Bill Ludwig (OAM) | |
Birth Name: | William Patrick Ludwig |
Birth Place: | Longreach, Queensland, Australia |
Birth Date: | 25 May 1934 |
Death Date: | 11 April 2022 (aged 87) |
Occupation: | Trade Union Official |
Office1: | South Western District Secretary for the Queensland Branch |
Term Start: | 1982 |
Term End: | 1988 |
Office2: | Queensland Branch Secretary of the Australian Workers Union |
Term Start2: | 1988 |
Term End2: | 2013 |
Office3: | National President of the Australian Workers Union |
Term Start3: | 1st term 1989, second term 1997 |
Term End3: | 1st term 1997, second term 2017 |
Awards: | Order of Australia (1997), Centenary Medal (2001) |
William Patrick Ludwig (25 May 1934 – 11 April 2022[1]) was an Australian trade union official, who served as National President of the Australian Workers' Union (AWU), with a brief interruption, from 1989 to 2017. He served two terms from 1989 until 1997 and from 2001 until 2017. He also served as Queensland Branch Secretary Queensland Branch Secretary of the Australian Workers' Union (AWU), from 1988 to 2013.
Ludwig was born in Longreach, Queensland on 25 May 1934, and was educated at Marist College in the Brisbane suburb of Ashgrove. He began his working life as a shearer and remained in the pastoral industry until 1971 when he became an employee of the AWU.
In 1982 Ludwig was elected as the South Western District Secretary of the Queensland Branch of the AWU, a position he held until he was elected as the Secretary of the Queensland Branch in 1988.
Ludwig was head of the powerful Labor Forum or AWU Faction which dominates the Queensland branch of the Australian Labor Party.
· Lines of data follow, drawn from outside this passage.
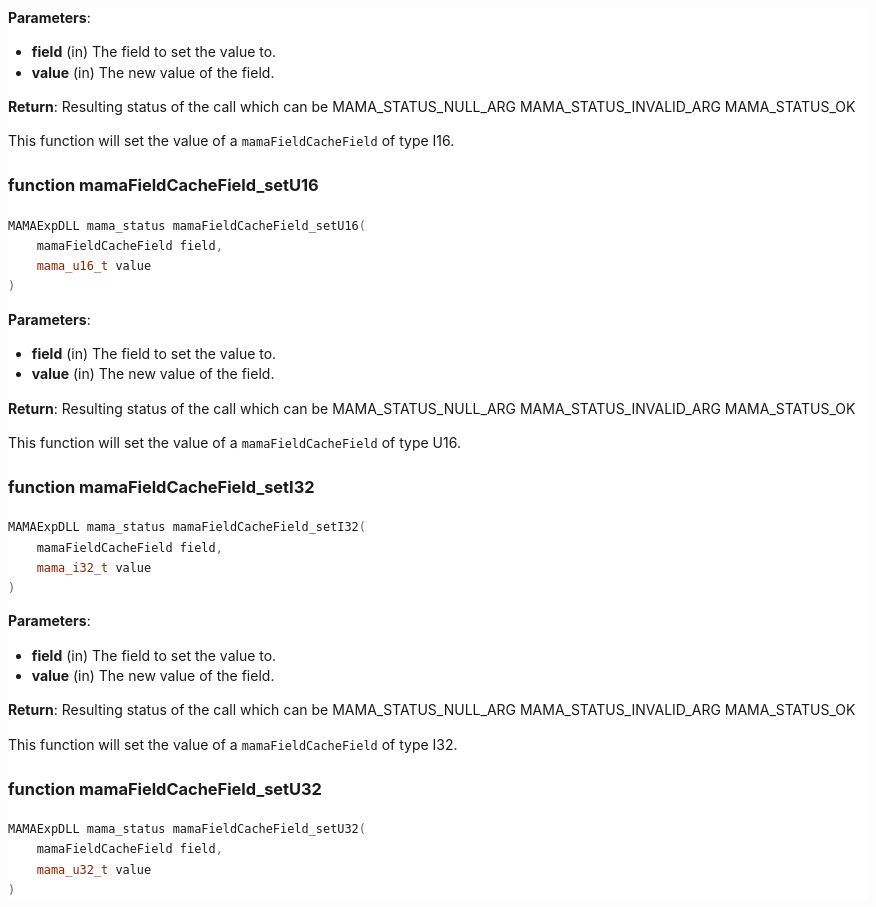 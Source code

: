 
**Parameters**: 

  * **field** (in) The field to set the value to. 
  * **value** (in) The new value of the field. 


**Return**: Resulting status of the call which can be MAMA_STATUS_NULL_ARG MAMA_STATUS_INVALID_ARG MAMA_STATUS_OK 

This function will set the value of a `mamaFieldCacheField` of type I16.


### function mamaFieldCacheField_setU16

```cpp
MAMAExpDLL mama_status mamaFieldCacheField_setU16(
    mamaFieldCacheField field,
    mama_u16_t value
)
```


**Parameters**: 

  * **field** (in) The field to set the value to. 
  * **value** (in) The new value of the field. 


**Return**: Resulting status of the call which can be MAMA_STATUS_NULL_ARG MAMA_STATUS_INVALID_ARG MAMA_STATUS_OK 

This function will set the value of a `mamaFieldCacheField` of type U16.


### function mamaFieldCacheField_setI32

```cpp
MAMAExpDLL mama_status mamaFieldCacheField_setI32(
    mamaFieldCacheField field,
    mama_i32_t value
)
```


**Parameters**: 

  * **field** (in) The field to set the value to. 
  * **value** (in) The new value of the field. 


**Return**: Resulting status of the call which can be MAMA_STATUS_NULL_ARG MAMA_STATUS_INVALID_ARG MAMA_STATUS_OK 

This function will set the value of a `mamaFieldCacheField` of type I32.


### function mamaFieldCacheField_setU32

```cpp
MAMAExpDLL mama_status mamaFieldCacheField_setU32(
    mamaFieldCacheField field,
    mama_u32_t value
)
```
Ludwig was a member of the ALP National Executive and Vice President of the ALP's Queensland Branch.[2] His son Joseph Ludwig was an Barrister and ALP Senator from Queensland[3] and was Minister for Agriculture, Fisheries and Forestry and Minister Assisting on Queensland Flood Recovery.
In the 1997 Australia Day Honours he was awarded the Medal of the Order of Australia (OAM) for "service to Industrial Relations through The Australian Workers' Union"[4] and in 2001 he was awarded the Centenary Medal.[5]